[Collected data]
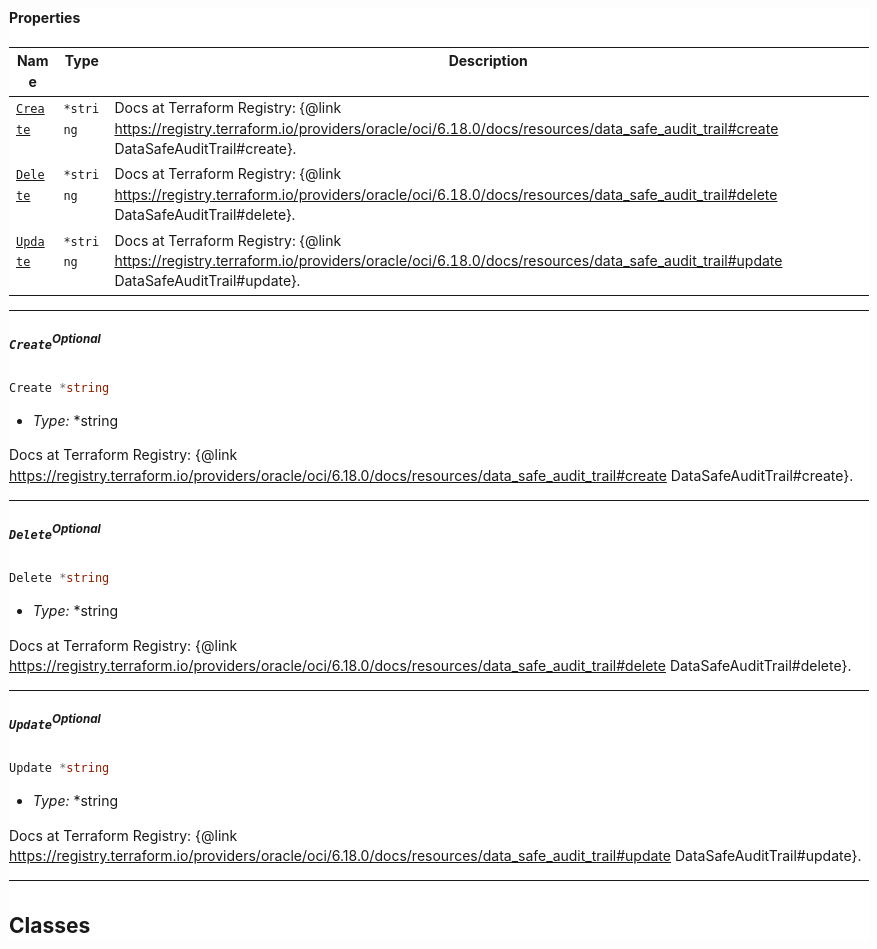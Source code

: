 #### Properties <a name="Properties" id="Properties"></a>

| **Name** | **Type** | **Description** |
| --- | --- | --- |
| <code><a href="#rhizo-co-terraform-provider-oci.dataSafeAuditTrail.DataSafeAuditTrailTimeouts.property.create">Create</a></code> | <code>*string</code> | Docs at Terraform Registry: {@link https://registry.terraform.io/providers/oracle/oci/6.18.0/docs/resources/data_safe_audit_trail#create DataSafeAuditTrail#create}. |
| <code><a href="#rhizo-co-terraform-provider-oci.dataSafeAuditTrail.DataSafeAuditTrailTimeouts.property.delete">Delete</a></code> | <code>*string</code> | Docs at Terraform Registry: {@link https://registry.terraform.io/providers/oracle/oci/6.18.0/docs/resources/data_safe_audit_trail#delete DataSafeAuditTrail#delete}. |
| <code><a href="#rhizo-co-terraform-provider-oci.dataSafeAuditTrail.DataSafeAuditTrailTimeouts.property.update">Update</a></code> | <code>*string</code> | Docs at Terraform Registry: {@link https://registry.terraform.io/providers/oracle/oci/6.18.0/docs/resources/data_safe_audit_trail#update DataSafeAuditTrail#update}. |

---

##### `Create`<sup>Optional</sup> <a name="Create" id="rhizo-co-terraform-provider-oci.dataSafeAuditTrail.DataSafeAuditTrailTimeouts.property.create"></a>

```go
Create *string
```

- *Type:* *string

Docs at Terraform Registry: {@link https://registry.terraform.io/providers/oracle/oci/6.18.0/docs/resources/data_safe_audit_trail#create DataSafeAuditTrail#create}.

---

##### `Delete`<sup>Optional</sup> <a name="Delete" id="rhizo-co-terraform-provider-oci.dataSafeAuditTrail.DataSafeAuditTrailTimeouts.property.delete"></a>

```go
Delete *string
```

- *Type:* *string

Docs at Terraform Registry: {@link https://registry.terraform.io/providers/oracle/oci/6.18.0/docs/resources/data_safe_audit_trail#delete DataSafeAuditTrail#delete}.

---

##### `Update`<sup>Optional</sup> <a name="Update" id="rhizo-co-terraform-provider-oci.dataSafeAuditTrail.DataSafeAuditTrailTimeouts.property.update"></a>

```go
Update *string
```

- *Type:* *string

Docs at Terraform Registry: {@link https://registry.terraform.io/providers/oracle/oci/6.18.0/docs/resources/data_safe_audit_trail#update DataSafeAuditTrail#update}.

---

## Classes <a name="Classes" id="Classes"></a>

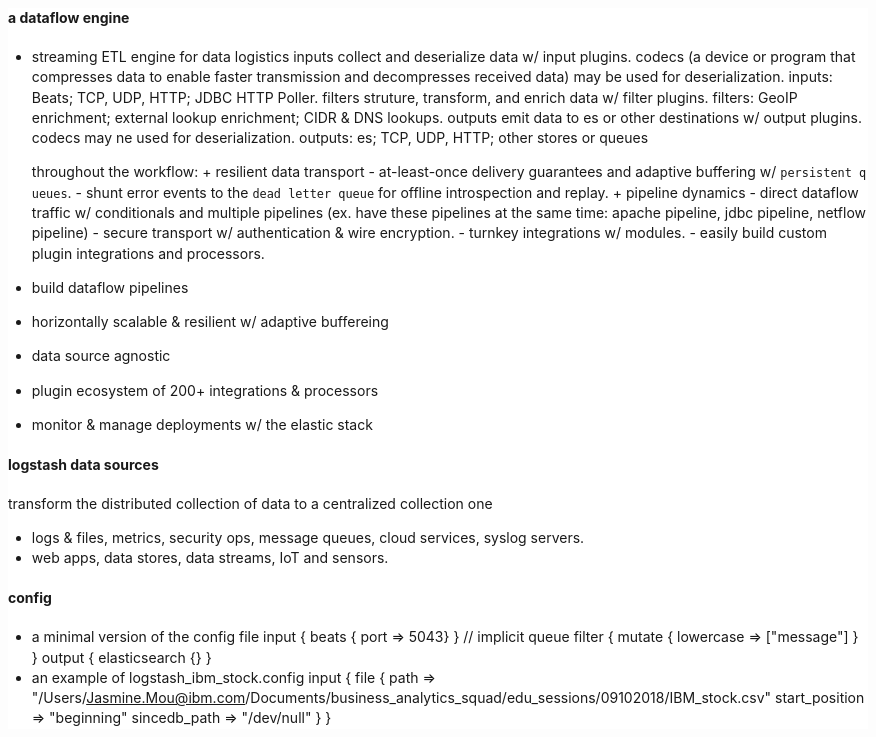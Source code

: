 #### a dataflow engine
- streaming ETL engine for data logistics
	inputs
		collect and deserialize data w/ input plugins. 
		codecs (a device or program that compresses data to enable faster transmission and decompresses received data) may be used for deserialization.
		inputs: Beats; TCP, UDP, HTTP; JDBC HTTP Poller. 
	filters
		struture, transform, and enrich data w/ filter plugins. 
		filters: GeoIP enrichment; external lookup enrichment; CIDR & DNS lookups. 
	outputs
		emit data to es or other destinations w/ output plugins.
		codecs may ne used for deserialization.
		outputs: es; TCP, UDP, HTTP; other stores or queues

	throughout the workflow:
		+ resilient data transport
		- at-least-once delivery guarantees and adaptive buffering w/ `persistent queues`.
		- shunt error events to the `dead letter queue` for offline introspection and replay. 
		+ pipeline dynamics
		- direct dataflow traffic w/ conditionals and multiple pipelines (ex. have these pipelines at the same time: apache pipeline, jdbc pipeline, netflow pipeline)
		- secure transport w/ authentication & wire encryption.
		- turnkey integrations w/ modules.
		- easily build custom plugin integrations and processors. 

- build dataflow pipelines
- horizontally scalable & resilient w/ adaptive buffereing
- data source agnostic
- plugin ecosystem of 200+ integrations & processors
- monitor & manage deployments w/ the elastic stack

#### logstash data sources
transform the distributed collection of data to a centralized collection one
- logs & files, metrics, security ops, message queues, cloud services, syslog servers.  
- web apps, data stores, data streams, IoT and sensors. 

#### config
- a minimal version of the config file
input {
	beats { port => 5043}
}
// implicit queue
filter {
	mutate { lowercase => ["message"] }
}
output {
	elasticsearch {}
}
- an example of logstash_ibm_stock.config
input {
	file {
		path => "/Users/Jasmine.Mou@ibm.com/Documents/business_analytics_squad/edu_sessions/09102018/IBM_stock.csv"
		start_position => "beginning"
		sincedb_path => "/dev/null"
	}
}
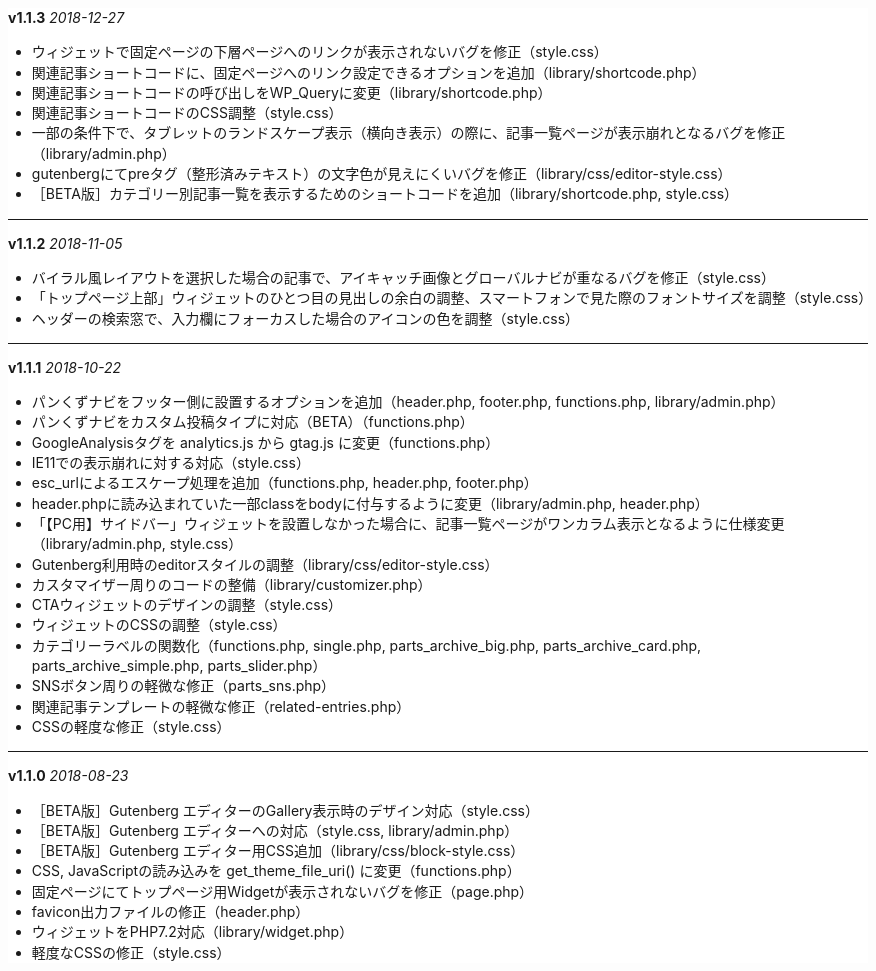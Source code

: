 **v1.1.3**
*2018-12-27*

- ウィジェットで固定ページの下層ページへのリンクが表示されないバグを修正（style.css）
- 関連記事ショートコードに、固定ページへのリンク設定できるオプションを追加（library/shortcode.php）
- 関連記事ショートコードの呼び出しをWP_Queryに変更（library/shortcode.php）
- 関連記事ショートコードのCSS調整（style.css）
- 一部の条件下で、タブレットのランドスケープ表示（横向き表示）の際に、記事一覧ページが表示崩れとなるバグを修正（library/admin.php）
- gutenbergにてpreタグ（整形済みテキスト）の文字色が見えにくいバグを修正（library/css/editor-style.css）
- ［BETA版］カテゴリー別記事一覧を表示するためのショートコードを追加（library/shortcode.php, style.css）

*******************************************************************

**v1.1.2**
*2018-11-05*

- バイラル風レイアウトを選択した場合の記事で、アイキャッチ画像とグローバルナビが重なるバグを修正（style.css）
- 「トップページ上部」ウィジェットのひとつ目の見出しの余白の調整、スマートフォンで見た際のフォントサイズを調整（style.css）
- ヘッダーの検索窓で、入力欄にフォーカスした場合のアイコンの色を調整（style.css）

*******************************************************************

**v1.1.1**
*2018-10-22*

- パンくずナビをフッター側に設置するオプションを追加（header.php, footer.php, functions.php, library/admin.php）
- パンくずナビをカスタム投稿タイプに対応（BETA）（functions.php）
- GoogleAnalysisタグを analytics.js から gtag.js に変更（functions.php）
- IE11での表示崩れに対する対応（style.css）
- esc_urlによるエスケープ処理を追加（functions.php, header.php, footer.php）
- header.phpに読み込まれていた一部classをbodyに付与するように変更（library/admin.php, header.php）
- 「【PC用】サイドバー」ウィジェットを設置しなかった場合に、記事一覧ページがワンカラム表示となるように仕様変更（library/admin.php, style.css）
- Gutenberg利用時のeditorスタイルの調整（library/css/editor-style.css）
- カスタマイザー周りのコードの整備（library/customizer.php）
- CTAウィジェットのデザインの調整（style.css）
- ウィジェットのCSSの調整（style.css）
- カテゴリーラベルの関数化（functions.php, single.php, parts_archive_big.php, parts_archive_card.php, parts_archive_simple.php, parts_slider.php）
- SNSボタン周りの軽微な修正（parts_sns.php）
- 関連記事テンプレートの軽微な修正（related-entries.php）
- CSSの軽度な修正（style.css）

*******************************************************************

**v1.1.0**
*2018-08-23*

- ［BETA版］Gutenberg エディターのGallery表示時のデザイン対応（style.css）
- ［BETA版］Gutenberg エディターへの対応（style.css, library/admin.php）
- ［BETA版］Gutenberg エディター用CSS追加（library/css/block-style.css）
- CSS, JavaScriptの読み込みを get_theme_file_uri() に変更（functions.php）
- 固定ページにてトップページ用Widgetが表示されないバグを修正（page.php）
- favicon出力ファイルの修正（header.php）
- ウィジェットをPHP7.2対応（library/widget.php）
- 軽度なCSSの修正（style.css）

WHAT THIS TASK INVOLVES:
Return every line in the records that includes the string "config".

ANSWER FOR THIS EXERCISE:
#### config
- a minimal version of the config file
- an example of logstash_ibm_stock.config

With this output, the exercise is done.